* Record set
---*---
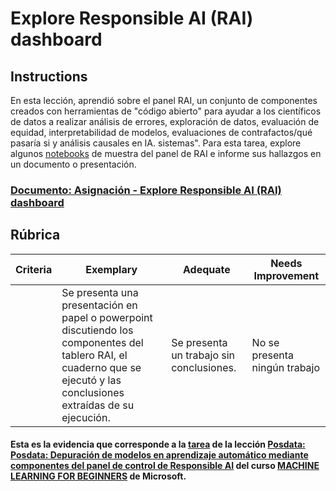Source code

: # Explore Responsible AI (RAI) dashboard

## Instructions

En esta lección, aprendió sobre el panel RAI, un conjunto de componentes creados con herramientas de "código abierto" para ayudar a los científicos de datos a realizar análisis de errores, exploración de datos, evaluación de equidad, interpretabilidad de modelos, evaluaciones de contrafactos/qué pasaría si y análisis causales en IA. sistemas". Para esta tarea, explore algunos [notebooks](https://github.com/Azure/RAI-vNext-Preview/tree/main/examples/notebooks) de muestra del panel de RAI e informe sus hallazgos en un documento o presentación.

<h3><a href="./responsibleai-diabetes-regression-model.md">Documento: Asignación - Explore Responsible AI (RAI) dashboard</a></h3>

## Rúbrica

| Criteria | Exemplary | Adequate | Needs Improvement |
| -------- | --------- | -------- | ----------------- |
|          | Se presenta una presentación en papel o powerpoint discutiendo los componentes del tablero RAI, el cuaderno que se ejecutó y las conclusiones extraídas de su ejecución.        |   Se presenta un trabajo sin conclusiones.       |  No se presenta ningún trabajo                |

#### Esta es la evidencia que corresponde a la <a href="https://github.com/microsoft/ML-For-Beginners/blob/main/9-Real-World/2-Debugging-ML-Models/assignment.md">tarea</a> de la lección <a href="https://github.com/microsoft/ML-For-Beginners/blob/main/9-Real-World/2-Debugging-ML-Models/README.md">Posdata: Posdata: Depuración de modelos en aprendizaje automático mediante componentes del panel de control de Responsible AI</a> del curso <a href="https://github.com/microsoft/ML-For-Beginners/tree/main"> MACHINE LEARNING FOR BEGINNERS</a> de Microsoft.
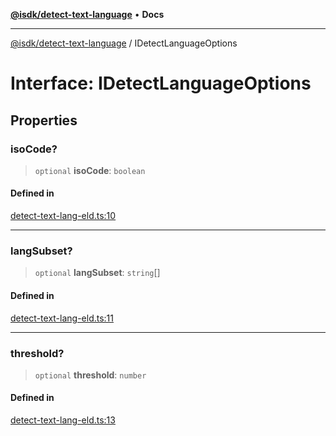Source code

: [**@isdk/detect-text-language**](../README.md) • **Docs**

***

[@isdk/detect-text-language](../globals.md) / IDetectLanguageOptions

# Interface: IDetectLanguageOptions

## Properties

### isoCode?

> `optional` **isoCode**: `boolean`

#### Defined in

[detect-text-lang-eld.ts:10](https://github.com/isdk/detect-text-language.js/blob/55c5de458aba5390ac483a68576a169ee5b00681/src/detect-text-lang-eld.ts#L10)

***

### langSubset?

> `optional` **langSubset**: `string`[]

#### Defined in

[detect-text-lang-eld.ts:11](https://github.com/isdk/detect-text-language.js/blob/55c5de458aba5390ac483a68576a169ee5b00681/src/detect-text-lang-eld.ts#L11)

***

### threshold?

> `optional` **threshold**: `number`

#### Defined in

[detect-text-lang-eld.ts:13](https://github.com/isdk/detect-text-language.js/blob/55c5de458aba5390ac483a68576a169ee5b00681/src/detect-text-lang-eld.ts#L13)
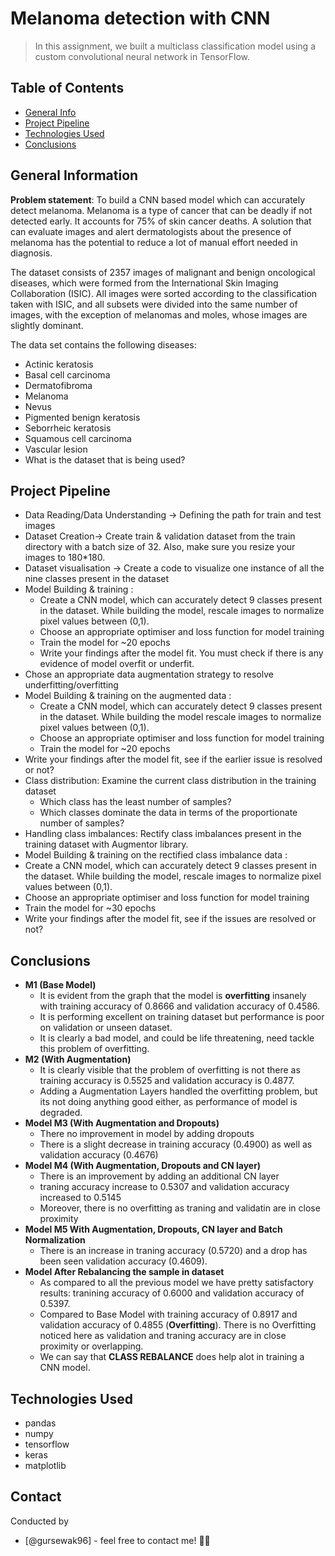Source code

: # Melanoma detection with CNN
> In this assignment, we built a multiclass classification model using a custom convolutional neural network in TensorFlow.


## Table of Contents
* [General Info](#general-information)
* [Project Pipeline](#project-pipeline)
* [Technologies Used](#technologies-used)
* [Conclusions](#conclusions)

<!-- You can include any other section that is pertinent to your problem -->

## General Information


**Problem statement**: To build a CNN based model which can accurately detect melanoma. Melanoma is a type of cancer that can be deadly if not detected early. It accounts for 75% of skin cancer deaths. A solution that can evaluate images and alert dermatologists about the presence of melanoma has the potential to reduce a lot of manual effort needed in diagnosis.


The dataset consists of 2357 images of malignant and benign oncological diseases, which were formed from the International Skin Imaging Collaboration (ISIC). All images were sorted according to the classification taken with ISIC, and all subsets were divided into the same number of images, with the exception of melanomas and moles, whose images are slightly dominant.


The data set contains the following diseases:
- Actinic keratosis
- Basal cell carcinoma
- Dermatofibroma
- Melanoma
- Nevus
- Pigmented benign keratosis
- Seborrheic keratosis
- Squamous cell carcinoma
- Vascular lesion
- What is the dataset that is being used?

<!-- You don't have to answer all the questions - just the ones relevant to your project. -->
## Project Pipeline

- Data Reading/Data Understanding → Defining the path for train and test images 
- Dataset Creation→ Create train & validation dataset from the train directory with a batch size of 32. Also, make sure you resize your images to 180*180.
- Dataset visualisation → Create a code to visualize one instance of all the nine classes present in the dataset 
- Model Building & training : 
    - Create a CNN model, which can accurately detect 9 classes present in the dataset. While building the model, rescale images to normalize pixel values between (0,1).
    - Choose an appropriate optimiser and loss function for model training
    - Train the model for ~20 epochs
    - Write your findings after the model fit. You must check if there is any evidence of model overfit or underfit.
- Chose an appropriate data augmentation strategy to resolve underfitting/overfitting 
- Model Building & training on the augmented data :
    - Create a CNN model, which can accurately detect 9 classes present in the dataset. While building the model rescale images to normalize pixel values between (0,1).
    - Choose an appropriate optimiser and loss function for model training
    - Train the model for ~20 epochs
- Write your findings after the model fit, see if the earlier issue is resolved or not?
- Class distribution: Examine the current class distribution in the training dataset 
    - Which class has the least number of samples?
    - Which classes dominate the data in terms of the proportionate number of samples?
- Handling class imbalances: Rectify class imbalances present in the training dataset with Augmentor library.
- Model Building & training on the rectified class imbalance data :
- Create a CNN model, which can accurately detect 9 classes present in the dataset. While building the model, rescale images to normalize pixel values between (0,1).
- Choose an appropriate optimiser and loss function for model training
- Train the model for ~30 epochs
- Write your findings after the model fit, see if the issues are resolved or not?

## Conclusions
- **M1 (Base Model)**
    - It is evident from the graph that the model is **overfitting** insanely with training accuracy of 0.8666 and validation accuracy of  0.4586.
    - It is performing excellent on training dataset but performance is poor on validation or unseen dataset.
    - It is clearly a bad model, and could be life threatening, need tackle this problem of overfitting.
- **M2 (With Augmentation)**
    - It is clearly visible that the problem of overfitting is not there as training accuracy is 0.5525 and validation accuracy is 0.4877.
    - Adding a Augmentation Layers handled the overfitting problem, but its not doing anything good either, as performance of model is degraded.
- **Model M3 (With Augmentation and Dropouts)**
    - There no improvement in model by adding dropouts
    - There is a slight decrease in training accuracy (0.4900) as well as validation accuracy (0.4676)
- **Model M4 (With Augmentation, Dropouts and CN layer)**
    - There is an improvement by adding an additional CN layer
    - traning accuracy increase to 0.5307 and validation accuracy increased to 0.5145
    - Moreover, there is no overfitting as traning and validatin are in close proximity
- **Model M5 With Augmentation, Dropouts, CN layer and Batch Normalization**
    - There is an increase in traning accuracy (0.5720) and a drop has been seen validation accuracy (0.4609).
- **Model After Rebalancing the sample in dataset**
    - As compared to all the previous model we have pretty satisfactory results: tranining accuracy of 0.6000 and validation accuracy of 0.5397.
    - Compared to Base Model with training accuracy of 0.8917 and validation accuracy of 0.4855 (**Overfitting**). There is no Overfitting noticed here as validation and traning accuracy are in close proximity or overlapping.
    - We can say that **CLASS REBALANCE** does help alot in training a CNN model.

<!-- You don't have to answer all the questions - just the ones relevant to your project. -->


## Technologies Used
- pandas
- numpy
- tensorflow
- keras
- matplotlib

<!-- As the libraries versions keep on changing, it is recommended to mention the version of library used in this project -->


## Contact
Conducted by 

- [@gursewak96] - feel free to contact me! 🙋‍♂️


<!-- Optional -->
<!-- ## License -->
<!-- This project is open source and available under the [... License](). -->

<!-- You don't have to include all sections - just the one's relevant to your project -->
---*---
* Problem
Every line of the material that holds "values" should be copied out as the answer.

* Your response
    - Create a CNN model, which can accurately detect 9 classes present in the dataset. While building the model, rescale images to normalize pixel values between (0,1).
    - Create a CNN model, which can accurately detect 9 classes present in the dataset. While building the model rescale images to normalize pixel values between (0,1).
- Create a CNN model, which can accurately detect 9 classes present in the dataset. While building the model, rescale images to normalize pixel values between (0,1).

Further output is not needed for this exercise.